Activegrill™: Holzkohlegrill mit Smartphone-Steuerung

High-Tech-Grill mit viel Komfort

Das Grillerlebnis des Kohlegrills verbunden mit dem Bedienkomfort eines Gasgrills – das verspricht der Activegrill™ aus Österreich. Am Ende der über dreijährigen Entwicklungsgeschichte steht ein High-Tech-Grill, der eine automatische Temperaturregelung von 80 °C bis 400 °C ermöglicht. Die gradgenaue Steuerung erfolgt über das eingebaute Touch-Display am Grill oder per Smartphone-App. Ermöglicht wird sie über eine sogenannte Heatflap, die wie ein Ventil funktioniert und die Hitze im Grillraum exakt dosiert. Der Activegrill™ ist die Entwicklung des Österreichers Martin Unger, dessen Firma einer der führenden Hersteller von hochwertigen, widerstandsfähigen Touchscreen Informationssystemen im In- und Outdoor-Bereich ist.

Auf Knopfdruck kann von direkter auf indirekte Grillmethode gewechselt werden, dabei schiebt sich eine Glaskeramikabdeckung über die Glut. Holzkohle kann über die Kohlelade auch während des Grillvorgangs gefahrlos nachgelegt werden, eine Ascheschale ermöglicht eine komfortable Entsorgung. Optisch kommt der Activegrill™ ziemlich spacig daher und erinnert mit seinem Display im ersten Moment ein wenig an einen Drucker und Kopierer – so oder so also ein Hingucker auf der Terrasse.

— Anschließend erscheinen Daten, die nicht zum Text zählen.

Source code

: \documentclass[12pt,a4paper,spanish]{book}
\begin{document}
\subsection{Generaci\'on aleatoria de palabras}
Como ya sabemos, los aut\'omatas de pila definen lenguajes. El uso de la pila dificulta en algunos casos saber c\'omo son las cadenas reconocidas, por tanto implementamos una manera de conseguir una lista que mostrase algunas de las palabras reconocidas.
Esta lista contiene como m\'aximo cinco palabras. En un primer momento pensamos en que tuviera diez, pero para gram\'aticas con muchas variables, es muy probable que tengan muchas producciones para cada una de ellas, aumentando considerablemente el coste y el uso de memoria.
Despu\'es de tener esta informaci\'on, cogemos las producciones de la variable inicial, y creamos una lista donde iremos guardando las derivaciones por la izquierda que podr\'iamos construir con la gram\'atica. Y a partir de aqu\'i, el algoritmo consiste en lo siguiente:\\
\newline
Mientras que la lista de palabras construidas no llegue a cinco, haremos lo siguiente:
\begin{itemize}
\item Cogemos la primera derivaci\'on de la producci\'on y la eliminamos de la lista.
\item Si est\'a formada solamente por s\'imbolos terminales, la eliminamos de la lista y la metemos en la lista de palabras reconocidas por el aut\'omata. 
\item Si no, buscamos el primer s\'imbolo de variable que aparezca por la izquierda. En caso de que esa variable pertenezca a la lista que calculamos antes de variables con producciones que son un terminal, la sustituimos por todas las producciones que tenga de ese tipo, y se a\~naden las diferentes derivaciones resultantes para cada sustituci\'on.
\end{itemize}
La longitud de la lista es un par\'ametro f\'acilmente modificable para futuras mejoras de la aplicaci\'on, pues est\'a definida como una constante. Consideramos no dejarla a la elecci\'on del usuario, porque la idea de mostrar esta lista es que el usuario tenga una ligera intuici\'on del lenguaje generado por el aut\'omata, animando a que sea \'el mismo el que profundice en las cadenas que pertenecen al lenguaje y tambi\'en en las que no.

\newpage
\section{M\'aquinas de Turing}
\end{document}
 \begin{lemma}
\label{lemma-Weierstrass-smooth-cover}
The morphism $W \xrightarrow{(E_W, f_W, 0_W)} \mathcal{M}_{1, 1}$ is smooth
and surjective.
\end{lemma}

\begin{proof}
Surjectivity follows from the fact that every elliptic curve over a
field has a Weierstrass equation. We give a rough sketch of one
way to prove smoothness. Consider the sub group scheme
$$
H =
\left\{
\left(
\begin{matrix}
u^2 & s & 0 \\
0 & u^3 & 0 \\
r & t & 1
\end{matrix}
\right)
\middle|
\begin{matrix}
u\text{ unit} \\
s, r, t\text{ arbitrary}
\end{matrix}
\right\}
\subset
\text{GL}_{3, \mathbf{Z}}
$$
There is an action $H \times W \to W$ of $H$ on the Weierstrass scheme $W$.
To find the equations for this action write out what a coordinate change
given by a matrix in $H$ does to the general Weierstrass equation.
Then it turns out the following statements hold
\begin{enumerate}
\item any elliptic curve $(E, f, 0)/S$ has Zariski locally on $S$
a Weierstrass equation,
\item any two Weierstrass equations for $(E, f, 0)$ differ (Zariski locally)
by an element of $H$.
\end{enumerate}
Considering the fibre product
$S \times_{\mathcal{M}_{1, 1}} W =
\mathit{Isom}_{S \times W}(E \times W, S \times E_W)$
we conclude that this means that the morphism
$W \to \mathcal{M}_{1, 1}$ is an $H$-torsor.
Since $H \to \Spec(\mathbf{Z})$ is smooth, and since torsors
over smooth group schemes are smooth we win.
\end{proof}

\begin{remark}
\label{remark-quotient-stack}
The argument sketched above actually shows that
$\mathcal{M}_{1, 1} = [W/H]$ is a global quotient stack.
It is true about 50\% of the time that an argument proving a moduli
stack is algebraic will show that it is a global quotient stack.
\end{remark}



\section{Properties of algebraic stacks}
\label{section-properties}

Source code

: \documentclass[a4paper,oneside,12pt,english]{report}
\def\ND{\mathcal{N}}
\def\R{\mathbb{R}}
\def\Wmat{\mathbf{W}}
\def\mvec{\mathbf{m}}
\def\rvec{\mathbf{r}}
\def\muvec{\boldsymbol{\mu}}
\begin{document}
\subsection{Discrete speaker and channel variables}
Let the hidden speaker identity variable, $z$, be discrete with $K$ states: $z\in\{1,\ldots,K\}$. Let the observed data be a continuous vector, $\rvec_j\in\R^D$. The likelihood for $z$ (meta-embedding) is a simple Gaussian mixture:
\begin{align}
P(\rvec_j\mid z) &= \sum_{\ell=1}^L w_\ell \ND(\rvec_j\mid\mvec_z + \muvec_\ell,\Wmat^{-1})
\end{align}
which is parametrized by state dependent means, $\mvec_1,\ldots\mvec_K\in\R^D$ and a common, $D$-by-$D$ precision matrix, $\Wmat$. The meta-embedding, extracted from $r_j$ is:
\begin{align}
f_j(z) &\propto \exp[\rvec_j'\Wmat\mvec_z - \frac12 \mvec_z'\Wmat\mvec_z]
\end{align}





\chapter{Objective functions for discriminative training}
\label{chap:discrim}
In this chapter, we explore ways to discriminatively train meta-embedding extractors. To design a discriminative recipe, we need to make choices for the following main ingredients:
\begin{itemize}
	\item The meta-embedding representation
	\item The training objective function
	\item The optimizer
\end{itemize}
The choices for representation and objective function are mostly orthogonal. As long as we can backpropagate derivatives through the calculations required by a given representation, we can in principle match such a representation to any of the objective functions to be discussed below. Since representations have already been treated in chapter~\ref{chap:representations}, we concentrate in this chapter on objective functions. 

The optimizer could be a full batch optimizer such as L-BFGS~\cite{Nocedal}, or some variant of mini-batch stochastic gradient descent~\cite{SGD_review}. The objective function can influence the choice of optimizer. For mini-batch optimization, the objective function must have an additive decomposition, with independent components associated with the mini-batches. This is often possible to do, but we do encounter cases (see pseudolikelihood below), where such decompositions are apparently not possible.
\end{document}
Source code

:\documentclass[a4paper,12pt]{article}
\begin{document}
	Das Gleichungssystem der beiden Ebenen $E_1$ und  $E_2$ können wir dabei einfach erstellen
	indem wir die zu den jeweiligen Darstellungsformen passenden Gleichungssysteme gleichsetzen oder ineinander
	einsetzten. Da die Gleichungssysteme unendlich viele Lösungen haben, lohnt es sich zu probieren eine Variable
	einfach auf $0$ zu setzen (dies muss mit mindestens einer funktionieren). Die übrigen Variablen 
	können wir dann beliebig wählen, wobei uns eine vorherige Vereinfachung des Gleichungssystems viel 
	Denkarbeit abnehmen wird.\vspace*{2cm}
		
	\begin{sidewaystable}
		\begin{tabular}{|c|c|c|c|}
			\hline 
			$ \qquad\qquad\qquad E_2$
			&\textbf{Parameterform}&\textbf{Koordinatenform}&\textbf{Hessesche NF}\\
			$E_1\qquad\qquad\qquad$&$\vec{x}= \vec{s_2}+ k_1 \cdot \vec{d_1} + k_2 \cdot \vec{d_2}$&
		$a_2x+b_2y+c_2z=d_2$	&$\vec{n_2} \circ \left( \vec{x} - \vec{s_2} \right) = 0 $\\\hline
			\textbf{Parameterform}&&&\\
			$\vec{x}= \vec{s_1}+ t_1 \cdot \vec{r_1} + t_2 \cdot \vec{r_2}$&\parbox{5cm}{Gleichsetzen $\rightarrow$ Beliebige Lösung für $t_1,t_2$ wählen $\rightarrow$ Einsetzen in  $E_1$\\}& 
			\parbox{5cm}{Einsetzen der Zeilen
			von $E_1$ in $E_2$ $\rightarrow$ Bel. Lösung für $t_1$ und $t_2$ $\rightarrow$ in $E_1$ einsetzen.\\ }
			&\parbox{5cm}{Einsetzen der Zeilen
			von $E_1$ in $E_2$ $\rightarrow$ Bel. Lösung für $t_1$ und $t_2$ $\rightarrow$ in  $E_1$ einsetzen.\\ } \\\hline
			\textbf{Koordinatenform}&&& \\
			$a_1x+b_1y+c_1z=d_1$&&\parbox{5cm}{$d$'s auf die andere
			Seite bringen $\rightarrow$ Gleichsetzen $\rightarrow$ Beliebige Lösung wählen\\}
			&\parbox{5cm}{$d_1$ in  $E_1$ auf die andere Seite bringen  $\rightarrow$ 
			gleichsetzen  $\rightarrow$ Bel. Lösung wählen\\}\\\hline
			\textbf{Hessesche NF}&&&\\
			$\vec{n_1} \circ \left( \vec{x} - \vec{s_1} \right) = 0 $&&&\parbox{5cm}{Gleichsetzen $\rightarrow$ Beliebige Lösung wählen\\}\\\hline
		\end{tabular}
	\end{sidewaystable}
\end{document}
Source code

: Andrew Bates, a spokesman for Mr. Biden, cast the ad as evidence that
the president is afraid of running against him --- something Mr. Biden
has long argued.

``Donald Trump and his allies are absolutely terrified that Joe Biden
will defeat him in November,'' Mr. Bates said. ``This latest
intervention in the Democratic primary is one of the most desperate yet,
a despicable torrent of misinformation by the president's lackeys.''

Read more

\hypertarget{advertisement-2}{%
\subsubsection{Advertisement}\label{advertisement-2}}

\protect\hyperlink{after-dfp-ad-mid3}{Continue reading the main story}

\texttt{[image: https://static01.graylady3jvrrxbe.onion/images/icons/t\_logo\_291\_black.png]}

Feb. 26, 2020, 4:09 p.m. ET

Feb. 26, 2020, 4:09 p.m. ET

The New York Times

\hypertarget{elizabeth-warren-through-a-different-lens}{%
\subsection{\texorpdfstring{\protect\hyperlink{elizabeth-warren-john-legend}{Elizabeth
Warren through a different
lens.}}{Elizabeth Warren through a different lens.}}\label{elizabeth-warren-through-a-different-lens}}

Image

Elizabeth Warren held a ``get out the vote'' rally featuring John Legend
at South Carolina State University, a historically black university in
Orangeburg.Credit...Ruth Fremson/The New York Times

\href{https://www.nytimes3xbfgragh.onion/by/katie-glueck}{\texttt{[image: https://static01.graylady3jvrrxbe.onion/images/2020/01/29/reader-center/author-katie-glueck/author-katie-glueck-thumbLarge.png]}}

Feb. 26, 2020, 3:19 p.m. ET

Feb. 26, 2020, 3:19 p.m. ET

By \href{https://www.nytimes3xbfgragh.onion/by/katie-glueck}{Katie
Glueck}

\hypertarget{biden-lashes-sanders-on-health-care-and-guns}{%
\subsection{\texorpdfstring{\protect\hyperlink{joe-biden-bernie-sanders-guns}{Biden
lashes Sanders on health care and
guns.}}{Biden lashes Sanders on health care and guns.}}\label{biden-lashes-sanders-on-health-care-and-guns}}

Per Bluetooth wird der Holzkohlegrill mit dem Smartphone verbunden und lässt sich anschließend über eine Distanz von etwa 100 m fernsteuern. Die dazugehörige App zeigt dabei die Garraumtemperatur an und informiert mit einem Alarm über das Erreichen der gewünschten Zieltemperatur. Der Grillraum ist modular aufgebaut und kann mit verschiedenen Rostvarianten bestückt werden, auch Kerntemperaturfühler und motorisierte Drehspieße können angeschlossen werden. Eine seitliche Ablagefläche sowie praktische Schubladen für Grillzubehör und Gewürze bieten zusätzlichen Komfort.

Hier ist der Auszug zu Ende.